BEGIN DATA EXTRACTS
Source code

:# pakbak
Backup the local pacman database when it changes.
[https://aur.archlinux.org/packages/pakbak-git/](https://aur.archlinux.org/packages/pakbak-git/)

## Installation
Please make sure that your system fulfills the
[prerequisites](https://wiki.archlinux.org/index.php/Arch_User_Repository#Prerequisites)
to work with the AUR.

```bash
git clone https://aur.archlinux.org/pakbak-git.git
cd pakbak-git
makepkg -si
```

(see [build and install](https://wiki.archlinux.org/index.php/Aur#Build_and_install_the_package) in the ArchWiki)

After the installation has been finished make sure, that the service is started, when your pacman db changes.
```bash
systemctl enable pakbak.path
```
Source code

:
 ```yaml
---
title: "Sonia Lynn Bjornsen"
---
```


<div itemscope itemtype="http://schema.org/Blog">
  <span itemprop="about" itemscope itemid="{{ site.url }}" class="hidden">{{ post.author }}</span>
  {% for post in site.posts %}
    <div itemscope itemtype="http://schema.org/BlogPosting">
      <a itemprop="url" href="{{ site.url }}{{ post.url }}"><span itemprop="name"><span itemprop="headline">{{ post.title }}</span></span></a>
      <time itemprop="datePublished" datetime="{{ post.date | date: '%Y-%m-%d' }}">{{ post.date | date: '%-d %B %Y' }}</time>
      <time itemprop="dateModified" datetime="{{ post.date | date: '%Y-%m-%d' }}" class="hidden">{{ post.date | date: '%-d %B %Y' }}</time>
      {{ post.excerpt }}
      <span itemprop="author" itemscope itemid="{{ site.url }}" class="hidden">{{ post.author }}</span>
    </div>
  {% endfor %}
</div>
END DATA EXTRACTS
__EXERCISE__: Please return the data above in full, without altering a single line.

__RESPONSE TO THIS EXERCISE__:
Source code

:# pakbak
Backup the local pacman database when it changes.
[https://aur.archlinux.org/packages/pakbak-git/](https://aur.archlinux.org/packages/pakbak-git/)

## Installation
Please make sure that your system fulfills the
[prerequisites](https://wiki.archlinux.org/index.php/Arch_User_Repository#Prerequisites)
to work with the AUR.

```bash
git clone https://aur.archlinux.org/pakbak-git.git
cd pakbak-git
makepkg -si
```

(see [build and install](https://wiki.archlinux.org/index.php/Aur#Build_and_install_the_package) in the ArchWiki)

After the installation has been finished make sure, that the service is started, when your pacman db changes.
```bash
systemctl enable pakbak.path
```
Source code

:
 ```yaml
---
title: "Sonia Lynn Bjornsen"
---
```


<div itemscope itemtype="http://schema.org/Blog">
  <span itemprop="about" itemscope itemid="{{ site.url }}" class="hidden">{{ post.author }}</span>
  {% for post in site.posts %}
    <div itemscope itemtype="http://schema.org/BlogPosting">
      <a itemprop="url" href="{{ site.url }}{{ post.url }}"><span itemprop="name"><span itemprop="headline">{{ post.title }}</span></span></a>
      <time itemprop="datePublished" datetime="{{ post.date | date: '%Y-%m-%d' }}">{{ post.date | date: '%-d %B %Y' }}</time>
      <time itemprop="dateModified" datetime="{{ post.date | date: '%Y-%m-%d' }}" class="hidden">{{ post.date | date: '%-d %B %Y' }}</time>
      {{ post.excerpt }}
      <span itemprop="author" itemscope itemid="{{ site.url }}" class="hidden">{{ post.author }}</span>
    </div>
  {% endfor %}
</div>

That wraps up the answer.